Corporal Wise took cover behind a broken-down tank as the bullets whizzed by and proceeded to aim and pick off the gunman.

Except it turned out there was a second gunman – a barrage of bullets struck his arm.

“Next thing I knew I was on my back looking up at the sky,” he told the Surrey Leader in 2007.

“I thought ‘Blimey. I guess this is it.’”

It wasn’t. Someone else silenced the enemy gunner and ushered Wise to safety, although one German bullet remains lodged in his arm to this day.

Others were not as lucky.

Seventy-nine British commandos died in the Battle of the Argenta Gap. Wise was among the survivors who returned in 1995 to mark the 50th anniversary and pay tribute to his comrades.

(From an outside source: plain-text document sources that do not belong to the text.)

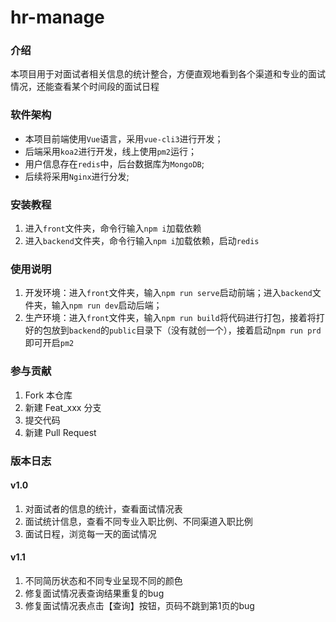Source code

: # hr-manage

### 介绍
本项目用于对面试者相关信息的统计整合，方便直观地看到各个渠道和专业的面试情况，还能查看某个时间段的面试日程

### 软件架构
- 本项目前端使用`Vue`语言，采用`vue-cli3`进行开发；
- 后端采用`koa2`进行开发，线上使用`pm2`运行；
- 用户信息存在`redis`中，后台数据库为`MongoDB`;
- 后续将采用`Nginx`进行分发;


### 安装教程

1.  进入`front`文件夹，命令行输入`npm i`加载依赖
2.  进入`backend`文件夹，命令行输入`npm i`加载依赖，启动`redis`

### 使用说明

1.  开发环境：进入`front`文件夹，输入`npm run serve`启动前端；进入`backend`文件夹，输入`npm run dev`启动后端；
2.  生产环境：进入`front`文件夹，输入`npm run build`将代码进行打包，接着将打好的包放到`backend`的`public`目录下（没有就创一个），接着启动`npm run prd`即可开启`pm2`

### 参与贡献

1.  Fork 本仓库
2.  新建 Feat_xxx 分支
3.  提交代码
4.  新建 Pull Request


### 版本日志

#### v1.0
1. 对面试者的信息的统计，查看面试情况表
2. 面试统计信息，查看不同专业入职比例、不同渠道入职比例
3. 面试日程，浏览每一天的面试情况

#### v1.1
1. 不同简历状态和不同专业呈现不同的颜色
2. 修复面试情况表查询结果重复的bug
3. 修复面试情况表点击【查询】按钮，页码不跳到第1页的bug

“You think about the other guys,” he said. “The ones you lose. The ones you were friends with for quite a while. Some were only 19.”

Wise was just 20 years old himself by the time he was fighting in Italy, barely a month before the war ended.

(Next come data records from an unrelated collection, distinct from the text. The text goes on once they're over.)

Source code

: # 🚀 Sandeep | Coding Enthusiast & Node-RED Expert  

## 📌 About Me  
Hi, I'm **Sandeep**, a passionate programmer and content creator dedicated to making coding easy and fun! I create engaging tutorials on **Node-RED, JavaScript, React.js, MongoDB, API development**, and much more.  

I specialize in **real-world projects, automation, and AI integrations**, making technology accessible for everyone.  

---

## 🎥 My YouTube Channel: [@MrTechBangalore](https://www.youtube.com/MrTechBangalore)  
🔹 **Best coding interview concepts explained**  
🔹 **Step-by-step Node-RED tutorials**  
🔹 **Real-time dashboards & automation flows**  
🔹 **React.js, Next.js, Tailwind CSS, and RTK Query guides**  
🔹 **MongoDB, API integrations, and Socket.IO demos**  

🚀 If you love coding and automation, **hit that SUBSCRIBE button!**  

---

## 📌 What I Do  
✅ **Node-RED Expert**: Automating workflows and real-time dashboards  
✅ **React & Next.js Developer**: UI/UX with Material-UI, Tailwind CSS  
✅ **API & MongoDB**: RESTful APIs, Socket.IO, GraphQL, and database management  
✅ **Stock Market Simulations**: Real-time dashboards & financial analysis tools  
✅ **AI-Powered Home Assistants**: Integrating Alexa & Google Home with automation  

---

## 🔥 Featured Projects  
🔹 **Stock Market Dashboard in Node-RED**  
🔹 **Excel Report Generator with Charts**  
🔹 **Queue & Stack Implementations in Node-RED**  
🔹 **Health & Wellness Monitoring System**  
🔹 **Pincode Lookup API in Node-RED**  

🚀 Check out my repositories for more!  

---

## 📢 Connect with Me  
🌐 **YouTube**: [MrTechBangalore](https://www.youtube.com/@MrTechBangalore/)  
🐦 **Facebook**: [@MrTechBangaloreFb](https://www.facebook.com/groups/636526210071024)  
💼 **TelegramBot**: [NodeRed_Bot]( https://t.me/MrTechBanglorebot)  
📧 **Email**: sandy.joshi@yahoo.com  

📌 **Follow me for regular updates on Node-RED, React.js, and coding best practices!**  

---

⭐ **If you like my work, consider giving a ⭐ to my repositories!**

As a 16-year-old he had volunteered with the Home Guard and manned anti-aircraft guns in southern England to defend against German bombers. (The family house was bombed in the Battle of Britain in August 1940, injuring his grandmother.)

He joined the Royal Marines’ commando brigade in 1942 at the age of 17.

His marksmanship quickly got him sniper duty.

The small highly mobile force specialized in raiding and reconnaissance ahead of larger Allied attacks.

Wise saw action that was at times fierce in Yugoslavia, Albania and Greece prior to Italy.

“We would go in first and do the little things,” Wise recalled. "Our best weapon was surprise.”

Killing was part of the job “you got used to,” he said. “Sometimes it’s hard to talk about,” he said. “In certain situations, you got out more or less unscathed and started to think you were lucky. I guess I was.”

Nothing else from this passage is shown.